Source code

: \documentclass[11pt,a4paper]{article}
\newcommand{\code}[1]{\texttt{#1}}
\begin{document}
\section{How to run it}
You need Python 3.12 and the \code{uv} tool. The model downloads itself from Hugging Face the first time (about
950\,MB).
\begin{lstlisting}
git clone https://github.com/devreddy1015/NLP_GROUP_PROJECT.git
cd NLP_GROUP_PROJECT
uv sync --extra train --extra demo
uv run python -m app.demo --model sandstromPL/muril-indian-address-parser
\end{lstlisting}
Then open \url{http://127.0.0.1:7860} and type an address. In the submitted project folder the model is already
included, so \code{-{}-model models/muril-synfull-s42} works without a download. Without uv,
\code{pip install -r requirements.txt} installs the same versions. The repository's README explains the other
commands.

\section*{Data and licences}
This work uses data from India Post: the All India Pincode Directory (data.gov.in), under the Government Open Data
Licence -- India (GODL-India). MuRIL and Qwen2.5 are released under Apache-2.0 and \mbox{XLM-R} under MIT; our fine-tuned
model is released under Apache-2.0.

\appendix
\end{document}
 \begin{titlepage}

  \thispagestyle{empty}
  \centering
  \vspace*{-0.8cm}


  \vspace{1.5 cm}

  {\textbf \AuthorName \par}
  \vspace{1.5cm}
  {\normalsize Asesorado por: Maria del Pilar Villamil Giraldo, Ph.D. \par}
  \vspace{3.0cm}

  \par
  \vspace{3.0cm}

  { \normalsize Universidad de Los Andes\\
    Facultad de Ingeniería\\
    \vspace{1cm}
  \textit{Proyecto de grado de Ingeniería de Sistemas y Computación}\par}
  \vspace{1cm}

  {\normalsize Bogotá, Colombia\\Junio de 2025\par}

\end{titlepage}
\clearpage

==============================

All of the data above should be reproduced exactly, with nothing missing.

Source code

: \documentclass[11pt,a4paper]{article}
\newcommand{\code}[1]{\texttt{#1}}
\begin{document}
\section{How to run it}
You need Python 3.12 and the \code{uv} tool. The model downloads itself from Hugging Face the first time (about
950\,MB).
\begin{lstlisting}
git clone https://github.com/devreddy1015/NLP_GROUP_PROJECT.git
cd NLP_GROUP_PROJECT
uv sync --extra train --extra demo
uv run python -m app.demo --model sandstromPL/muril-indian-address-parser
\end{lstlisting}
Then open \url{http://127.0.0.1:7860} and type an address. In the submitted project folder the model is already
included, so \code{-{}-model models/muril-synfull-s42} works without a download. Without uv,
\code{pip install -r requirements.txt} installs the same versions. The repository's README explains the other
commands.

\section*{Data and licences}
This work uses data from India Post: the All India Pincode Directory (data.gov.in), under the Government Open Data
Licence -- India (GODL-India). MuRIL and Qwen2.5 are released under Apache-2.0 and \mbox{XLM-R} under MIT; our fine-tuned
model is released under Apache-2.0.

\appendix
\end{document}
 \begin{titlepage}

  \thispagestyle{empty}
  \centering
  \vspace*{-0.8cm}


  \vspace{1.5 cm}

  {\textbf \AuthorName \par}
  \vspace{1.5cm}
  {\normalsize Asesorado por: Maria del Pilar Villamil Giraldo, Ph.D. \par}
  \vspace{3.0cm}

  \par
  \vspace{3.0cm}

  { \normalsize Universidad de Los Andes\\
    Facultad de Ingeniería\\
    \vspace{1cm}
  \textit{Proyecto de grado de Ingeniería de Sistemas y Computación}\par}
  \vspace{1cm}

  {\normalsize Bogotá, Colombia\\Junio de 2025\par}

\end{titlepage}
\clearpage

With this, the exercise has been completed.